- Plain-text document sources:
□ □ □

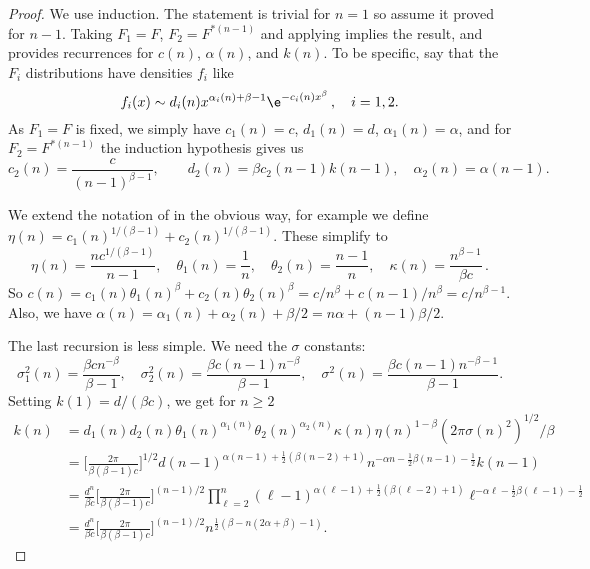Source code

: \begin{proof}
We use induction. The statement is trivial for $n=1$ so assume it proved for $n-1$.
Taking $F_1=F$, $F_2=F^{*(n-1)}$ and applying  implies the result, and provides
recurrences for $c(n)$, $\alpha(n)$, and $k(n)$. To be specific, say that the $F_i$  distributions have densities $f_i$ like
\[ f_i(x) \sim d_i(n) x^{\alpha_i(n)+\beta-1} \e^{-c_i(n) x^\beta} \,, \quad i=1,2. \]
As $F_1=F$ is fixed, we simply have $c_1(n) = c$, $d_1(n) = d$, $\alpha_1(n) = \alpha$, and for $F_2=F^{*(n-1)}$ the induction hypothesis gives us
\[ c_2(n) = \frac{c}{(n-1)^{\beta-1}}, \quad
 \quad d_2(n) = \beta c_2(n-1) k(n-1), \quad \alpha_2(n) = \alpha(n-1) . \]

We extend the notation of  in the obvious way, for example we define $\eta(n)= c_1(n)^{1/(\beta-1)} + c_2(n)^{1/(\beta-1)}$. These simplify to
\[ \eta(n) = \frac{n c^{1/(\beta-1)}}{n-1}, \quad \theta_1(n) = \frac{1}{n}, \quad \theta_2(n) = \frac{n-1}{n}, \quad \kappa(n) = \frac{n^{\beta-1}}{\beta c} \,. \]
So $c(n) = c_1(n) \theta_1(n)^\beta + c_2(n) \theta_2(n)^\beta = c/n^\beta + c (n-1)/n^\beta = c/n^{\beta-1}$. Also, we have
$\alpha(n) = \alpha_1(n) + \alpha_2(n) + \beta/2  = n \alpha + (n-1) \beta / 2$.

The last recursion is less simple. We need the $\sigma$ constants:
\[ \sigma_1^2(n) = \frac{\beta c n^{-\beta}}{\beta-1}, \quad \sigma_2^2(n) = \frac{\beta c (n-1) n^{-\beta}}{\beta-1} ,\quad \sigma^2(n) = \frac{\beta c (n-1) n^{-\beta-1}}{\beta-1} . \]
Setting $k(1) = d/(\beta c)$, we get for $n\ge 2$
\begin{align*}
k(n) &= d_1(n) d_2(n) \theta_1(n)^{\alpha_1(n)} \theta_2(n)^{\alpha_2(n)} \kappa(n) \eta(n)^{1-\beta} (2\pi \sigma(n)^2)^{1/2} / \beta \\
&= \Big[ \frac{2\pi}{\beta(\beta-1) c} \Big]^{1/2} d (n-1)^{\alpha  (n-1)+\frac{1}{2} (\beta  (n-2)+1)} n^{-\alpha n-\frac{1}{2} \beta  (n-1) -\frac{1}{2}} k(n-1) \\
&= \frac{d^n}{\beta c} \Big[ \frac{2\pi}{\beta(\beta-1) c} \Big]^{(n-1)/2} \prod_{\ell=2}^{n} (\ell-1)^{\alpha  (\ell-1)+\frac{1}{2} (\beta  (\ell-2)+1)} \ell^{-\alpha \ell-\frac{1}{2} \beta  (\ell-1) -\frac{1}{2}} \\
&= \frac{d^n}{\beta c} \Big[ \frac{2\pi}{\beta(\beta-1) c} \Big]^{(n-1)/2} n^{\frac{1}{2} (\beta -n (2 \alpha +\beta )-1)}.
\end{align*}

\end{proof}

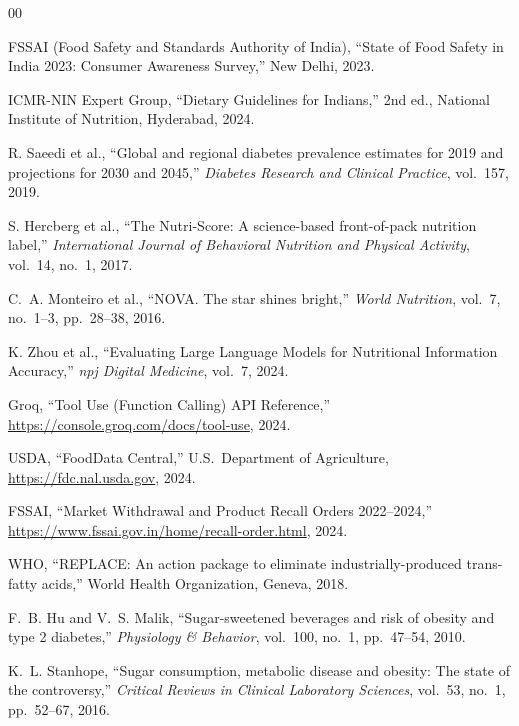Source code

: \documentclass[conference]{IEEEtran}
\begin{document}
\begin{thebibliography}{00}

FSSAI (Food Safety and Standards Authority of India),
``State of Food Safety in India 2023: Consumer Awareness Survey,''
New Delhi, 2023.

ICMR-NIN Expert Group,
``Dietary Guidelines for Indians,'' 2nd ed.,
National Institute of Nutrition, Hyderabad, 2024.

R. Saeedi et al.,
``Global and regional diabetes prevalence estimates for 2019 and projections for
2030 and 2045,''
\textit{Diabetes Research and Clinical Practice}, vol.~157, 2019.

S. Hercberg et al.,
``The Nutri-Score: A science-based front-of-pack nutrition label,''
\textit{International Journal of Behavioral Nutrition and Physical Activity},
vol.~14, no.~1, 2017.

C.~A. Monteiro et al.,
``NOVA. The star shines bright,''
\textit{World Nutrition}, vol.~7, no.~1--3, pp.~28--38, 2016.

K. Zhou et al.,
``Evaluating Large Language Models for Nutritional Information Accuracy,''
\textit{npj Digital Medicine}, vol.~7, 2024.

Groq,
``Tool Use (Function Calling) API Reference,''
\url{https://console.groq.com/docs/tool-use}, 2024.

USDA,
``FoodData Central,'' U.S.\ Department of Agriculture,
\url{https://fdc.nal.usda.gov}, 2024.

FSSAI,
``Market Withdrawal and Product Recall Orders 2022--2024,''
\url{https://www.fssai.gov.in/home/recall-order.html}, 2024.

WHO,
``REPLACE: An action package to eliminate industrially-produced trans-fatty acids,''
World Health Organization, Geneva, 2018.

F.~B. Hu and V.~S. Malik,
``Sugar-sweetened beverages and risk of obesity and type 2 diabetes,''
\textit{Physiology \& Behavior}, vol.~100, no.~1, pp.~47--54, 2010.

K.~L. Stanhope,
``Sugar consumption, metabolic disease and obesity: The state of the controversy,''
\textit{Critical Reviews in Clinical Laboratory Sciences},
vol.~53, no.~1, pp.~52--67, 2016.

\end{thebibliography}
\end{document}

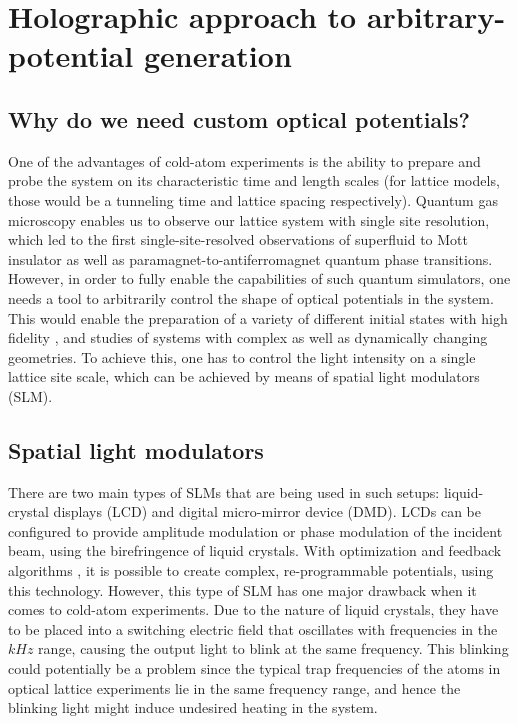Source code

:
\chapter{Holographic approach to arbitrary-potential generation}

\section{Why do we need custom optical potentials?}
One of the advantages of cold-atom experiments is the ability to prepare and probe the system on its characteristic time and length scales (for lattice models, those would be a tunneling time and lattice spacing respectively). Quantum gas microscopy enables us to observe our lattice system with single site resolution, which led to the first single-site-resolved observations of superfluid to Mott insulator \cite{Bakr2010, Sherson2010} as well as paramagnet-to-antiferromagnet \cite{Simon2011, Parsons2016} quantum phase transitions. However, in order to fully enable the capabilities of such quantum simulators, one needs a tool to arbitrarily control the shape of optical potentials in the system. This would enable the preparation of a variety of different initial states with high fidelity \cite{us, somebody else?}, and studies of systems with complex \cite{Tilman QPC, Roatti QPC} as well as dynamically changing \cite{Boyer2006} geometries. To achieve this, one has to control the light intensity on a single lattice site scale, which can be achieved by means of spatial light modulators (SLM).

\section{Spatial light modulators}
There are two main types of SLMs that are being used in such setups: liquid-crystal displays (LCD) and digital micro-mirror device (DMD). LCDs can be configured to provide amplitude modulation or phase modulation of the incident beam, using the birefringence of liquid crystals. With optimization and feedback algorithms \cite{Gaunt2012, Nogrette2014}, it is possible to create complex, re-programmable potentials, using this technology. However, this type of SLM has one major drawback when it comes to cold-atom experiments. Due to the nature of liquid crystals, they have to be placed into a switching electric field that oscillates with frequencies in the $kHz$ range, causing the output light to blink at the same frequency. This blinking could potentially be a problem since the typical trap frequencies of the atoms in optical lattice experiments lie in the same frequency range, and hence the blinking light might induce undesired heating in the system.

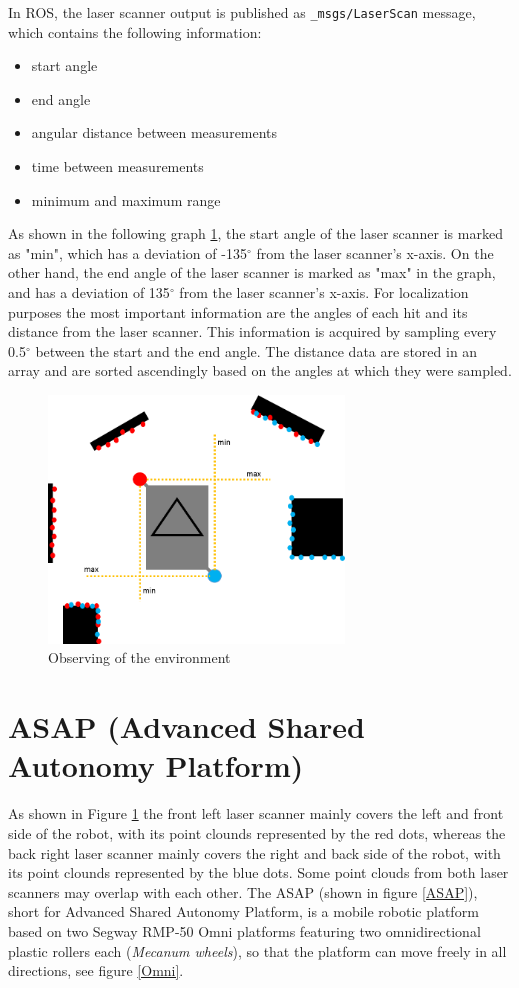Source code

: In ROS, the laser scanner output is published as \texttt{\_msgs/LaserScan} message, which contains the following information:
\begin{itemize}
\item start angle
\item end angle
\item angular distance between measurements
\item time between measurements
\item minimum and maximum range
\end{itemize}

As shown in the following graph \ref{sensor}, the start angle of the laser scanner is marked as "min", which has a deviation of -135$^{\circ}$ from the laser scanner's x-axis. On the other hand, the end angle of the laser scanner is marked as "max" in the graph, and has a deviation of 135$^{\circ}$ from the laser scanner's x-axis. For localization purposes the most important information are the angles of each hit and its distance from the laser scanner. This information is acquired by sampling every 0.5$^{\circ}$ between the start and the end angle. The distance data are stored in an array and are sorted ascendingly based on the angles at which they were sampled.

\begin{figure}[htb]
      \centering
      \includegraphics[width=0.7\textwidth]{graphics/sensoren.png}
      \caption{Observing of the environment}
      \label{sensor}
      \centering
\end{figure}



\section{ASAP (Advanced Shared Autonomy Platform)}
As shown in Figure \ref{sensor} the front left laser scanner mainly covers the left and front side of the robot, with its point clounds represented by the red dots, whereas the back right laser scanner mainly covers the right and back side of the robot, with its point clounds represented by the blue dots. Some point clouds from both laser scanners may overlap with each other. 
The ASAP (shown in figure \ref{ASAP}), short for Advanced Shared Autonomy Platform, is a mobile robotic platform based on two Segway RMP-50 Omni platforms featuring two omnidirectional plastic rollers each (\textit{Mecanum wheels}), so that the platform can move freely in all directions, see figure \ref{Omni}.

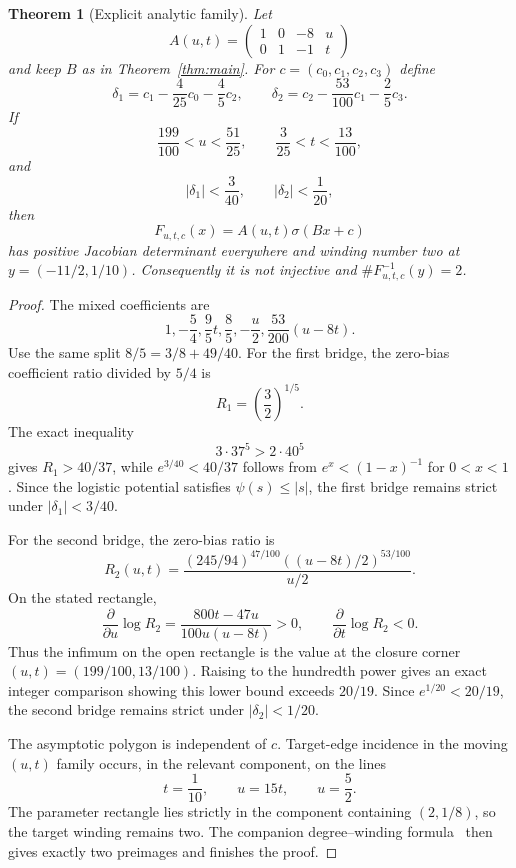 \documentclass[11pt]{article}
\newtheorem{theorem}{Theorem}[section]
\theoremstyle{remark}
\begin{document}
\begin{theorem}[Explicit analytic family]\label{thm:family}
Let
\[
 A(u,t)=\begin{pmatrix}
 1&0&-8&u\\
 0&1&-1&t
 \end{pmatrix}
\]
and keep $B$ as in Theorem~\ref{thm:main}. For $c=(c_0,c_1,c_2,c_3)$ define
\[
 \delta_1=c_1-\frac4{25}c_0-\frac45c_2,
 \qquad
 \delta_2=c_2-\frac{53}{100}c_1-\frac25c_3.
\]
If
\[
 \frac{199}{100}<u<\frac{51}{25},
 \qquad
 \frac3{25}<t<\frac{13}{100},
\]
and
\[
 |\delta_1|<\frac3{40},
 \qquad
 |\delta_2|<\frac1{20},
\]
then
\[
 F_{u,t,c}(x)=A(u,t)\sigma(Bx+c)
\]
has positive Jacobian determinant everywhere and winding number two at $y=(-11/2,1/10)$. Consequently it is not injective and $\#F_{u,t,c}^{-1}(y)=2$.
\end{theorem}

\begin{proof}
The mixed coefficients are
\[
 1,-\frac54,\frac95t,\frac85,-\frac u2,
 \frac{53}{200}(u-8t).
\]
Use the same split $8/5=3/8+49/40$. For the first bridge, the zero-bias coefficient ratio divided by $5/4$ is
\[
 R_1=\left(\frac32\right)^{1/5}.
\]
The exact inequality
\[
 3\cdot37^5>2\cdot40^5
\]
gives $R_1>40/37$, while $e^{3/40}<40/37$ follows from $e^x<(1-x)^{-1}$ for $0<x<1$. Since the logistic potential satisfies $\psi(s)\le |s|$, the first bridge remains strict under $|\delta_1|<3/40$.

For the second bridge, the zero-bias ratio is
\[
 R_2(u,t)=
 \frac{(245/94)^{47/100}((u-8t)/2)^{53/100}}{u/2}.
\]
On the stated rectangle,
\[
 \frac{\partial}{\partial u}\log R_2
 =\frac{800t-47u}{100u(u-8t)}>0,
 \qquad
 \frac{\partial}{\partial t}\log R_2<0.
\]
Thus the infimum on the open rectangle is the value at the closure corner $(u,t)=(199/100,13/100)$. Raising to the hundredth power gives an exact integer comparison showing this lower bound exceeds $20/19$. Since $e^{1/20}<20/19$, the second bridge remains strict under $|\delta_2|<1/20$.

The asymptotic polygon is independent of $c$. Target-edge incidence in the moving $(u,t)$ family occurs, in the relevant component, on the lines
\[
 t=\frac1{10},\qquad u=15t,\qquad u=\frac52.
\]
The parameter rectangle lies strictly in the component containing $(2,1/8)$, so the target winding remains two. The companion degree--winding formula~\cite{DixonPolygon} then gives exactly two preimages and finishes the proof.
\end{proof}
\end{document}
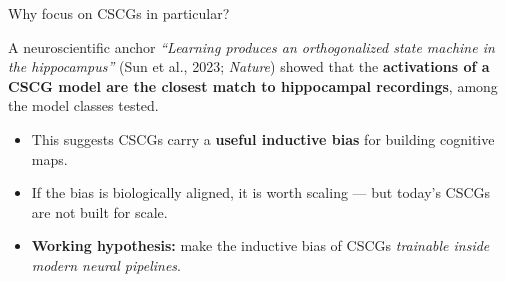 \documentclass[aspectratio=169,10pt]{beamer}
\begin{document}
\begin{frame}{Why focus on CSCGs in particular?}
  \begin{block}{A neuroscientific anchor}
    \textit{``Learning produces an orthogonalized state machine in the
    hippocampus''} (Sun et al., 2023; \emph{Nature}) showed that the
    \textbf{activations of a CSCG model are the closest match to
    hippocampal recordings}, among the model classes tested.
  \end{block}
  \vspace{0.4em}
  \begin{itemize}\setlength\itemsep{0.4em}
    \item This suggests CSCGs carry a \textbf{useful inductive bias} for
          building cognitive maps.
    \item If the bias is biologically aligned, it is worth scaling --- but
          today's CSCGs are not built for scale.
    \item \textbf{Working hypothesis:} make the inductive bias of CSCGs
          \emph{trainable inside modern neural pipelines}.
  \end{itemize}
\end{frame}
\end{document}
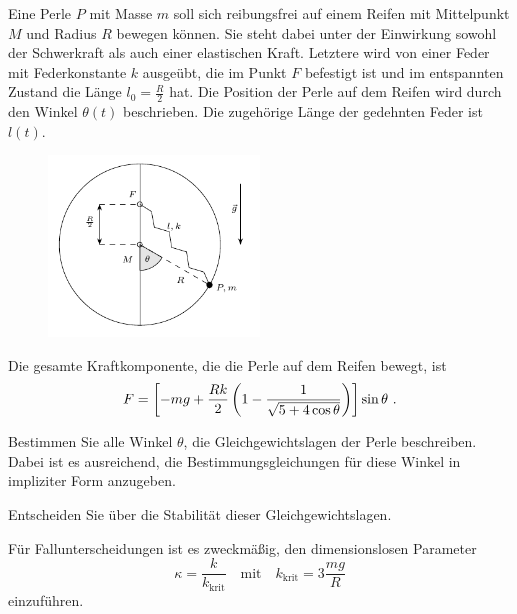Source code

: \begin{atiTask}[
  title = Gleichgewichtspunkte und kleine Schwingungen
]
  Eine Perle $P$ mit Masse $m$ soll sich reibungsfrei auf einem Reifen mit Mittelpunkt $M$ und Radius $R$ bewegen können.
  Sie steht dabei unter der Einwirkung sowohl der Schwerkraft als auch einer elastischen Kraft.
  Letztere wird von einer Feder mit Federkonstante $k$ ausgeübt, die im Punkt $F$ befestigt ist und im entspannten Zustand die Länge $l_0 = \frac{R}{2}$ hat.
  Die Position der Perle auf dem Reifen wird durch den Winkel $\theta(t)$ beschrieben.
  Die zugehörige Länge der gedehnten Feder ist $l(t)$.
  \begin{figure}[H]
    \center
    \includegraphics[width=0.5\textwidth]{task-gleichgewichtspunkte_und_kleine_schwingungen-sketch.pdf}
  \end{figure}
  Die gesamte Kraftkomponente, die die Perle auf dem Reifen bewegt, ist
  \[
    F = \left[ -mg + \frac{Rk}{2}\left( 1 - \frac{1}{\sqrt{5 + 4\cos \theta}} \right) \right]\sin \theta \ .
  \]
  \begin{atiSubtasks}
    \item{
      Bestimmen Sie alle Winkel $\theta$, die Gleichgewichtslagen der Perle beschreiben.
      Dabei ist es ausreichend, die Bestimmungsgleichungen für diese Winkel in impliziter Form anzugeben.
    }
    \item{
      Entscheiden Sie über die Stabilität dieser Gleichgewichtslagen.

      \begin{atiNote}
        Für Fallunterscheidungen ist es zweckmäßig, den dimensionslosen Parameter
        \[
          \kappa = \frac{k}{k_\text{krit}} \quad \text{mit} \quad k_\text{krit} = 3\frac{mg}{R}
        \]
        einzuführen.
      \end{atiNote}
    }
  \end{atiSubtasks}
\end{atiTask}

□ □ □

- WHAT THE EXERCISE ASKS: Filter the entries above and keep only the lines with the word "Feder".

- WRITTEN REPLY:
  Letztere wird von einer Feder mit Federkonstante $k$ ausgeübt, die im Punkt $F$ befestigt ist und im entspannten Zustand die Länge $l_0 = \frac{R}{2}$ hat.
  Die zugehörige Länge der gedehnten Feder ist $l(t)$.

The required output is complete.